Jüngste Aufregung entsteht durch die Bauernproteste. Die Bauern kämpfen für eine landesweite Rente. Dies steht aber im Widerspruch zu der Tatsache, dass sie bisher keine Steuern zahlen. Sie sind nun inspiriert von den Bauernprotesten in anderen Ländern aufgebrochen, um in Delhi ihren Forderungen Nachdruck zu verleihen. Doch an fast allen Grenzen wurden Betonblöcke und andere Straßensperren aufgebaut und Tausende Polizisten warten auf sie, um sie von einem Weitermarsch abzuhalten. Spezielle Gefängnisse in Form von Stadien sind errichtet worden, denn bisher waren die Verhandlungen nicht mit Erfolg gekrönt. Man kann hier nur wünschen, dass bald Lösungen gefunden werden.

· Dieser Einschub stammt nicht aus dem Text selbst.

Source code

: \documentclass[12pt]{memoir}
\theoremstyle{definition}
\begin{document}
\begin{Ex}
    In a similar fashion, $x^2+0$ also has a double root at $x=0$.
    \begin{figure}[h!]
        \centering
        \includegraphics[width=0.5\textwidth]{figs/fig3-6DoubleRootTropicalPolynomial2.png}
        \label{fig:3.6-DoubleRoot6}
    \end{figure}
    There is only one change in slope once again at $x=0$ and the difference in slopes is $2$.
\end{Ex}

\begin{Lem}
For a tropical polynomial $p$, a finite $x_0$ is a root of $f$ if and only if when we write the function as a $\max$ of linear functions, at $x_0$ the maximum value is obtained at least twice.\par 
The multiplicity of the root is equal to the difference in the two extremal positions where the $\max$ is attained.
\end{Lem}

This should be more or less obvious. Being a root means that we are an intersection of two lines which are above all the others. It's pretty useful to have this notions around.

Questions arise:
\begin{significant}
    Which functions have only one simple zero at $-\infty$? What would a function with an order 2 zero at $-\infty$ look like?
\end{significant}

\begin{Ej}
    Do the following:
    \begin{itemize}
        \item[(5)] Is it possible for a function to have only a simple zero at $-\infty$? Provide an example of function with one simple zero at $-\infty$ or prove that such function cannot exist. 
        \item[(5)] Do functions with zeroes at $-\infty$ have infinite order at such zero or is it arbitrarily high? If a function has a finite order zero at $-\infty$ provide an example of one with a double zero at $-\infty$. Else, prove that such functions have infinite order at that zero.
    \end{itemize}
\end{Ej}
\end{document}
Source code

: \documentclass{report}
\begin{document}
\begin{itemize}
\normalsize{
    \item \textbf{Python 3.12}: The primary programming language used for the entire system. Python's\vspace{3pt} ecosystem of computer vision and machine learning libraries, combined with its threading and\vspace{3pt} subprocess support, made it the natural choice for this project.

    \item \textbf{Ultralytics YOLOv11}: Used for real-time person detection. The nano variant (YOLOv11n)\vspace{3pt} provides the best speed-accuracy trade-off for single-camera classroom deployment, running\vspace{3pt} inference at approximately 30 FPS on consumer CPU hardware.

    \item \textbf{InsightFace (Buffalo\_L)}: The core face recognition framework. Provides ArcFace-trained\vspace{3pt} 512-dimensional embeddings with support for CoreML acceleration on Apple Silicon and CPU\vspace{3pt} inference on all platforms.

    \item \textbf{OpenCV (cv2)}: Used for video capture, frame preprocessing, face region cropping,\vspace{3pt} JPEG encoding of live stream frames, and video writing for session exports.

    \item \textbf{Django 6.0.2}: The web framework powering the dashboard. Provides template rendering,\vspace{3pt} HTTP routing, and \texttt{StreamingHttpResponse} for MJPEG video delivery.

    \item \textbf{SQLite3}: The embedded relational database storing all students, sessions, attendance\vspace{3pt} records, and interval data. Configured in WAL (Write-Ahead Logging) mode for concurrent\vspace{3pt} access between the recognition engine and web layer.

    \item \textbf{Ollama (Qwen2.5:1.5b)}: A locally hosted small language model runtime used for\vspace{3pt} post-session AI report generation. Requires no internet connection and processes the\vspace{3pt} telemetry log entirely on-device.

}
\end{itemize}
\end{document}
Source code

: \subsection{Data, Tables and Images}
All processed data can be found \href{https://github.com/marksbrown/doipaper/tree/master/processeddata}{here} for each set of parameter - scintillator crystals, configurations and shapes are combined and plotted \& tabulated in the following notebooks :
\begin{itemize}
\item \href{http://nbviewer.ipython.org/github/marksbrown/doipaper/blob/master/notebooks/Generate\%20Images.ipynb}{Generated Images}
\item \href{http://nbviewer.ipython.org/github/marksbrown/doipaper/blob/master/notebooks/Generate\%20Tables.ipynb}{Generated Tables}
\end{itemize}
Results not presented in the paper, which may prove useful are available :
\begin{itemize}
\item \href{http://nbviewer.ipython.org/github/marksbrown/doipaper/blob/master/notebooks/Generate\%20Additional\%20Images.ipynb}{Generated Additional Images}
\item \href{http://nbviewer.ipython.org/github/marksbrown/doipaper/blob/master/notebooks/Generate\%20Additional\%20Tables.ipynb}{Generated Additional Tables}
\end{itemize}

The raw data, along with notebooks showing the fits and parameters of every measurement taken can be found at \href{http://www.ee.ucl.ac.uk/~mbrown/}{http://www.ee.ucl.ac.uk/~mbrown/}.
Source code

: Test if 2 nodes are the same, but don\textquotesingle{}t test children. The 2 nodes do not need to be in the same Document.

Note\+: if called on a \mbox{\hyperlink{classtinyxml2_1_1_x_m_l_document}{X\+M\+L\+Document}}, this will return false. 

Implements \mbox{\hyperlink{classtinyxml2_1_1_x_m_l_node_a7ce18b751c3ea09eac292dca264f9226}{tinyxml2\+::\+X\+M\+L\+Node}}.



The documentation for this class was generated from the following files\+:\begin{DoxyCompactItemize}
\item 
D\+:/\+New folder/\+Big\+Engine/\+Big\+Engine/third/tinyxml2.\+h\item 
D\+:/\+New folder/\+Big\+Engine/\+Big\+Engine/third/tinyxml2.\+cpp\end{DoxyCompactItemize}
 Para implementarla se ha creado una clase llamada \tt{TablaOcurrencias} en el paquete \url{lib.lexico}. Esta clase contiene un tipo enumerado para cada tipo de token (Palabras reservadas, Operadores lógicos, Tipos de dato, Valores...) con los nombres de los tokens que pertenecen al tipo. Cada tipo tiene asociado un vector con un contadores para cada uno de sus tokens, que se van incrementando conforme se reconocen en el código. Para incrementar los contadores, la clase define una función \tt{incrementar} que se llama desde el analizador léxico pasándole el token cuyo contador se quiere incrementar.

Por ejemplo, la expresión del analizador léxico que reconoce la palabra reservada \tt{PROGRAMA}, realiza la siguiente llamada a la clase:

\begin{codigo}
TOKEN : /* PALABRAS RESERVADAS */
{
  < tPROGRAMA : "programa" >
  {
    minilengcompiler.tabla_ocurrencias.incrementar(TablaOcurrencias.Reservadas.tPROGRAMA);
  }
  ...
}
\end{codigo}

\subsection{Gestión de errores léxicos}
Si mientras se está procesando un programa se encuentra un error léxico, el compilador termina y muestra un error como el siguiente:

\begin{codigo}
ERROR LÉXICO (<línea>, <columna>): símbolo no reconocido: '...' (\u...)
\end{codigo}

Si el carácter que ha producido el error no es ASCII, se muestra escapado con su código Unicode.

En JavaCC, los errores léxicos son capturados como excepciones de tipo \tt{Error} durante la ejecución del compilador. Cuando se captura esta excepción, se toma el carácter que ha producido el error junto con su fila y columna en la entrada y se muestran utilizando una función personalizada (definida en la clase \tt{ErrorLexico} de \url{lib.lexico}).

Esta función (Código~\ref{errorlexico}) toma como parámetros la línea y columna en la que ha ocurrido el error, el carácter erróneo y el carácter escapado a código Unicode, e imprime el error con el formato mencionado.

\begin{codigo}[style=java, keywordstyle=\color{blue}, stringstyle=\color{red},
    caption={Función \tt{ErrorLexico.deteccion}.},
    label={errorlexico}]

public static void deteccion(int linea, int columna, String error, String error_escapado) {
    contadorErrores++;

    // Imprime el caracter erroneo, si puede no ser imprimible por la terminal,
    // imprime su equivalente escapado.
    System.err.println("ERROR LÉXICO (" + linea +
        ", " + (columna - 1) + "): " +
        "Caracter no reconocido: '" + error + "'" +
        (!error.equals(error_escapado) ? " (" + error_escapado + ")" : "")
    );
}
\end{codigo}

Plan für die nächsten tausend Jahre

Im April/Mai 2024 sind Wahlen. Das ganze Land ist in Vorbereitungen darauf. Modi proklamierte einen Plan für die nächsten tausend Jahre und geht nicht nur davon aus, dass er die meisten Parlamentssitze bekommt, sondern dass seine Koalition auch die Mehrheit erringen wird. Seine wirtschaftlichen, politischen und kulturellen Erfolge könnten dafür eine Basis sein. Die ganze Welt um Modi schaut mit Bewunderung auf Indien. Schauen wir weiter. Die politische, kulturelle und soziale Diversität (viele Menschen sprechen z.B. zwei Sprache) sorgt dafür, dass Arroganz, Überheblichkeit, Anmaßung und Größenwahn hier nicht anzutreffen sind – wenigstens habe ich solche Anwandlungen noch nicht erlebt.